__What the task asks__
Return the lines below exactly, starting with the line that contains "### Oracle Resilience" and stopping after the last line.

__Data for analysis__
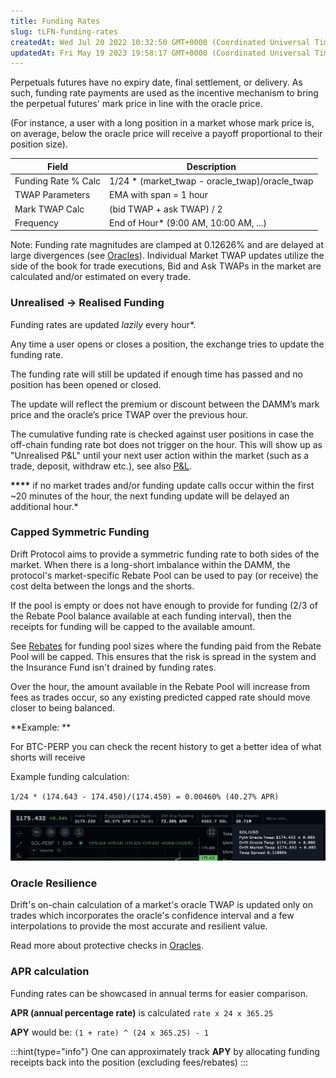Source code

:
 ```yaml
---
title: Funding Rates
slug: tLFN-funding-rates
createdAt: Wed Jul 20 2022 10:32:50 GMT+0000 (Coordinated Universal Time)
updatedAt: Fri May 19 2023 19:58:17 GMT+0000 (Coordinated Universal Time)
---
```


Perpetuals futures have no expiry date, final settlement, or delivery. As such, funding rate payments are used as the incentive mechanism to bring the perpetual futures' mark price in line with the oracle price.&#x20;

(For instance, a user with a long position in a market whose mark price is, on average, below the oracle price will receive a payoff proportional to their position size).

| Field               | Description                                     |
| ------------------- | ----------------------------------------------- |
| Funding Rate % Calc | 1/24 \* (market_twap - oracle_twap)/oracle_twap |
| TWAP Parameters     | EMA with span = 1 hour                          |
| Mark TWAP Calc      | (bid TWAP + ask TWAP) / 2                       |
| Frequency           | End of Hour\* (9:00 AM, 10:00 AM, ...)          |

Note: Funding rate magnitudes are clamped at 0.12626% and are delayed at large divergences (see [Oracles](<../Drift Protocol v2 Docs/Oracles.md>)). Individual Market TWAP updates utilize the side of the book for trade executions, Bid and Ask TWAPs in the market are calculated and/or estimated on every trade.&#x20;

### Unrealised -> Realised Funding

Funding rates are updated _lazily_ every hour\*.&#x20;

Any time a user opens or closes a position, the exchange tries to update the funding rate.&#x20;

The funding rate will still be updated if enough time has passed and no position has been opened or closed.&#x20;

The update will reflect the premium or discount between the DAMM’s mark price and the oracle’s price TWAP over the previous hour.&#x20;

The cumulative funding rate is checked against user positions in case the off-chain funding rate bot does not trigger on the hour. This will show up as "Unrealised P\&L" until your next user action within the market (such as a trade, deposit, withdraw etc.), see also [P\&L](<../Drift Protocol v2 Docs/P_L.md>).

**\*\*\*\*** if no market trades and/or funding update calls occur within the first \~20 minutes of the hour, the next funding update will be delayed an additional hour.\*

### Capped Symmetric Funding

Drift Protocol aims to provide a symmetric funding rate to both sides of the market. When there is a long-short imbalance within the DAMM, the protocol's market-specific Rebate Pool can be used to pay (or receive) the cost delta between the longs and the shorts.&#x20;

If the pool is empty or does not have enough to provide for funding (2/3 of the Rebate Pool balance available at each funding interval), then the receipts for funding will be capped to the available amount.

See [Rebates](https://docs.drift.trade/funding-rates) for funding pool sizes where the funding paid from the Rebate Pool will be capped. This ensures that the risk is spread in the system and the Insurance Fund isn't drained by funding rates.&#x20;

Over the hour, the amount available in the Rebate Pool will increase from fees as trades occur, so any existing predicted capped rate should move closer to being balanced.

**Example: **

For BTC-PERP you can check the recent history to get a better idea of what shorts will receive

Example funding calculation:&#x20;

`1/24 * (174.643 - 174.450)/(174.450) = 0.00460% (40.27% APR)`

![example data](../../static/assets/mBFRK1HfhF-9o6IaExcW0_screen-shot-2021-12-30-at-115308-am.png)

### Oracle Resilience

Drift's on-chain calculation of a market's oracle TWAP is updated only on trades which incorporates the oracle's confidence interval and a few interpolations to provide the most accurate and resilient value.&#x20;

Read more about protective checks in [Oracles](<../Drift Protocol v2 Docs/Oracles.md>).

### APR calculation

Funding rates can be showcased in annual terms for easier comparison.

**APR (annual percentage rate)** is calculated `rate x 24 x 365.25`

**APY** would be: `(1 + rate) ^ (24 x 365.25) - 1`

:::hint{type="info"}
One can approximately track **APY** by allocating funding receipts back into the position (excluding fees/rebates)
:::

__Result of the task__
### Oracle Resilience

Drift's on-chain calculation of a market's oracle TWAP is updated only on trades which incorporates the oracle's confidence interval and a few interpolations to provide the most accurate and resilient value.&#x20;

Read more about protective checks in [Oracles](<../Drift Protocol v2 Docs/Oracles.md>).

### APR calculation

Funding rates can be showcased in annual terms for easier comparison.

**APR (annual percentage rate)** is calculated `rate x 24 x 365.25`

**APY** would be: `(1 + rate) ^ (24 x 365.25) - 1`

:::hint{type="info"}
One can approximately track **APY** by allocating funding receipts back into the position (excluding fees/rebates)
:::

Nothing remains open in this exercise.